- Born: 17 March 1996 (age 30) Manchester, England
- Occupation: Character actress
- Years active: 2010–present

= Lydia Lloyd-Henry =

English actress (born 1996)

Lydia Lloyd-Henry (born 17 March 1996) is an English actress. She was born in Manchester, England. She played Amber Sharpe in Hollyoaks.

==Hollyoaks==

In January 2010, it was announced that Lucy Allan had stepped down from the position of series producer of Hollyoaks and that Paul Marquess had taken over the role. It was soon revealed that Marquess planned to give Hollyoaks a "shake up", changing the productions team and beginning a cast cull by axing three established characters. Stephanie Waring (who portrays Cindy Hutchinson) then revealed that all remaining cast members feared their character would be axed. One month later, Marquess announced his plans to axe a further eleven characters, who would leave at the end of their current contracts. Marquess later announced that he would introduce many "fantastic" new characters to replace those who were departing. In March 2010, it was announced that Marquess would introduce a new family due to the show. Speaking about the family Marquess stated: "We're particularly excited about the new family that will join the show in the summer -and guarantee they'll bring glitz, glamour and great stories to the Hollyoaks village!" The name of the family was later revealed to be Sharpe, a new mixed race family of four members.

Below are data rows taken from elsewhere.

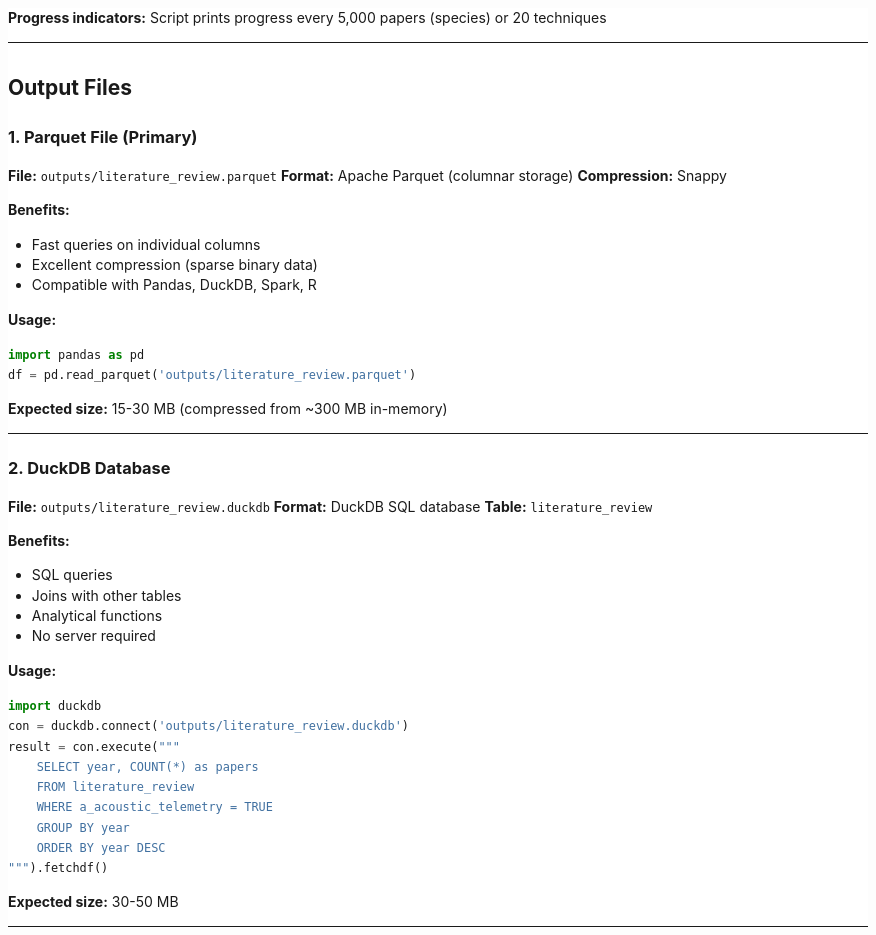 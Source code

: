 **Progress indicators:** Script prints progress every 5,000 papers (species) or 20 techniques

---

## Output Files

### 1. Parquet File (Primary)

**File:** `outputs/literature_review.parquet`
**Format:** Apache Parquet (columnar storage)
**Compression:** Snappy

**Benefits:**
- Fast queries on individual columns
- Excellent compression (sparse binary data)
- Compatible with Pandas, DuckDB, Spark, R

**Usage:**
```python
import pandas as pd
df = pd.read_parquet('outputs/literature_review.parquet')
```

**Expected size:** 15-30 MB (compressed from ~300 MB in-memory)

---

### 2. DuckDB Database

**File:** `outputs/literature_review.duckdb`
**Format:** DuckDB SQL database
**Table:** `literature_review`

**Benefits:**
- SQL queries
- Joins with other tables
- Analytical functions
- No server required

**Usage:**
```python
import duckdb
con = duckdb.connect('outputs/literature_review.duckdb')
result = con.execute("""
    SELECT year, COUNT(*) as papers
    FROM literature_review
    WHERE a_acoustic_telemetry = TRUE
    GROUP BY year
    ORDER BY year DESC
""").fetchdf()
```

**Expected size:** 30-50 MB

---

On 12 April 2010, it was announced that Lloyd-Henry had been cast in Hollyoaks as Amber Sharpe the youngest child of the Sharpe family, and would be joined by mother Gabby (Phina Oruche), father Phil (Andonis Anthony) and brother Taylor (Shaun Blackstock). Of the families arrival, Marquess said: "We will meet Gabby Sharpe – and her teenage children Taylor and Amber – in dramatic circumstances. Their arrival in Hollyoaks will change the life of a much loved character forever." In an interview with Digital Spy, Phina Oruche spoke about Lloyd-Henry, commenting: "The actors that are playing them [Amber and Taylor] are both brilliant, the kids themselves are really energetic."

In December 2010, the Sharpe family were written out of Hollyoaks. The actors assumed they would be returning to the series in the new year, but in January 2011, it was announced that the family had been axed from Hollyoaks as their characters had not worked out as expected.